Le silence retombe dans l'habitacle et je fixe le petit portable sans le voir. S'il révèle les secrets de sa propriétaire, sûrement pourrons-nous boucler l'affaire dans les jours qui suivent. Et nous pourrons rentrer. Partir d'ici. Ne plus revoir Hazel.

Soudainement morose, je colle mon front contre la vitre glacée de ma portière et laisse mon regard vagabonder le long des murs gris qui encadrent la rue. Pourquoi la simple pensée de quitter la ville me laisse un goût amer en bouche ? Comme si cet aller-retour dans mon passé n'avait servi à rien et ne va faire que m'enfoncer un peu plus dans cette routine mélancolique qui me suit depuis des dizaines d'années.

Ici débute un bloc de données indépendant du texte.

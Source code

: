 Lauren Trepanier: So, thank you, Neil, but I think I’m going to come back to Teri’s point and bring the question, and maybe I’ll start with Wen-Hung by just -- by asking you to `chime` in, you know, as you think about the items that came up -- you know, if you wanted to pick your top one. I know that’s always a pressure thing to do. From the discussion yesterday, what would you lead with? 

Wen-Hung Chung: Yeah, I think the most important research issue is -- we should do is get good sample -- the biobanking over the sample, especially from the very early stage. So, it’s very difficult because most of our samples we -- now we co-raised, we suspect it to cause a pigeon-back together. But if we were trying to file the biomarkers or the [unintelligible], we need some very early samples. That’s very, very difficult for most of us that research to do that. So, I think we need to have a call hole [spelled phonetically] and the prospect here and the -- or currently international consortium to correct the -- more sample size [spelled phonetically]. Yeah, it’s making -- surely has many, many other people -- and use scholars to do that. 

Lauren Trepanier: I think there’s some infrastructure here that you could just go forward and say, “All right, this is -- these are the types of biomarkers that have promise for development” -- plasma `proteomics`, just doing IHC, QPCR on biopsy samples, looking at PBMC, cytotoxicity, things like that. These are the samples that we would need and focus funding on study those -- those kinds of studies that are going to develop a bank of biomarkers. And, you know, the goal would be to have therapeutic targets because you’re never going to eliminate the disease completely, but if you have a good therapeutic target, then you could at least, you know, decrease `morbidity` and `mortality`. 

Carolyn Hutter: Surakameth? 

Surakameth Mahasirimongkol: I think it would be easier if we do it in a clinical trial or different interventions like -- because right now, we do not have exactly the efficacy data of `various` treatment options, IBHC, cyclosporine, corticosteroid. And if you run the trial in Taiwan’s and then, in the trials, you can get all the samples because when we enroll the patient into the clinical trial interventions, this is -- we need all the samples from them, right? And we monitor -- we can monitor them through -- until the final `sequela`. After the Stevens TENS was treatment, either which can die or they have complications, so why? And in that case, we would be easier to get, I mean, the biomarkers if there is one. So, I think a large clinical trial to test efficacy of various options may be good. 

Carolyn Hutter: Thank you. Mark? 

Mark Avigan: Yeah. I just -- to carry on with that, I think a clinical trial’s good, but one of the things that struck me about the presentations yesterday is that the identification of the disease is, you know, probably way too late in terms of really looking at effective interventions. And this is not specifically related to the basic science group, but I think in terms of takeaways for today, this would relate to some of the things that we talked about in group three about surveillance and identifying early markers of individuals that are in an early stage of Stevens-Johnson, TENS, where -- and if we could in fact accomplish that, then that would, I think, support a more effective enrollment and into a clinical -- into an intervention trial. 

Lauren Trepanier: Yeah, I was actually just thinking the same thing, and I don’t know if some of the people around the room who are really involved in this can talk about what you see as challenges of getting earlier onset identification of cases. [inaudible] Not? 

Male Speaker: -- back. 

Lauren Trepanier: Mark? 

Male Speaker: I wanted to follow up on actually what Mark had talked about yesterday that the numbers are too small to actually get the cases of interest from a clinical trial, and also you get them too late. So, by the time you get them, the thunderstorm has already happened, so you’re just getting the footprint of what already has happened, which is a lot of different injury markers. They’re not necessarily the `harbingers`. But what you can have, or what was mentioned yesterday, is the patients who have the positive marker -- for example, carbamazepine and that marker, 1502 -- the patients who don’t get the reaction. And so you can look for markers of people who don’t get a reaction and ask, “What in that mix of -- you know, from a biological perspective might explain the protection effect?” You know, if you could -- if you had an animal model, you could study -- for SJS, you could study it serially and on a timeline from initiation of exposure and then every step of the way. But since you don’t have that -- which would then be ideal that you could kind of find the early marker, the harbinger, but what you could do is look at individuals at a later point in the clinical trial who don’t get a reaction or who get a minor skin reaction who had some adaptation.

Mais merde, qu'est-ce que j'y peux moi ?

Je suis venu ici pour boucler cette enquête et je vais le faire. Point. Je ne suis pas venu pour régler le compte à mes anciens démons et repartir de l'avant ; je n'ai aucune envie de me confronter à mes souvenirs, ni à leurs figurants. Ce qui est fait est fait. Hazel est un fantôme du passé qui doit cesser de me hanter.

Alors pourquoi j'ai cette petite voix au fond de moi qui me hurle de mettre les choses au clair avec lui ? Qu'y a-t-il seulement à mettre au clair ? Je l'ai aimé, il m'a trahi, fin de l'histoire. Si mon putain de cerveau pouvait passer à autre chose, ça m'arrangerait.

Furieux, je sors brusquement de mes pensées et allume le contact. La voiture traverse le centre-ville et je me gare face à l'hôtel miteux que je partage avec Hans et Vic.

Là, je grimpe les escaliers deux à deux puis frappe à la porte de la chambre de mon fils. Lorsque ce dernier est arrivé, il a exigé que je lui en réserve une pour lui, avançant qu'il était impossible de dormir avec mes ronflements. Je tiens tout de même à préciser : c'est faux, je ne ronfle pas. Mais j'ai accepté.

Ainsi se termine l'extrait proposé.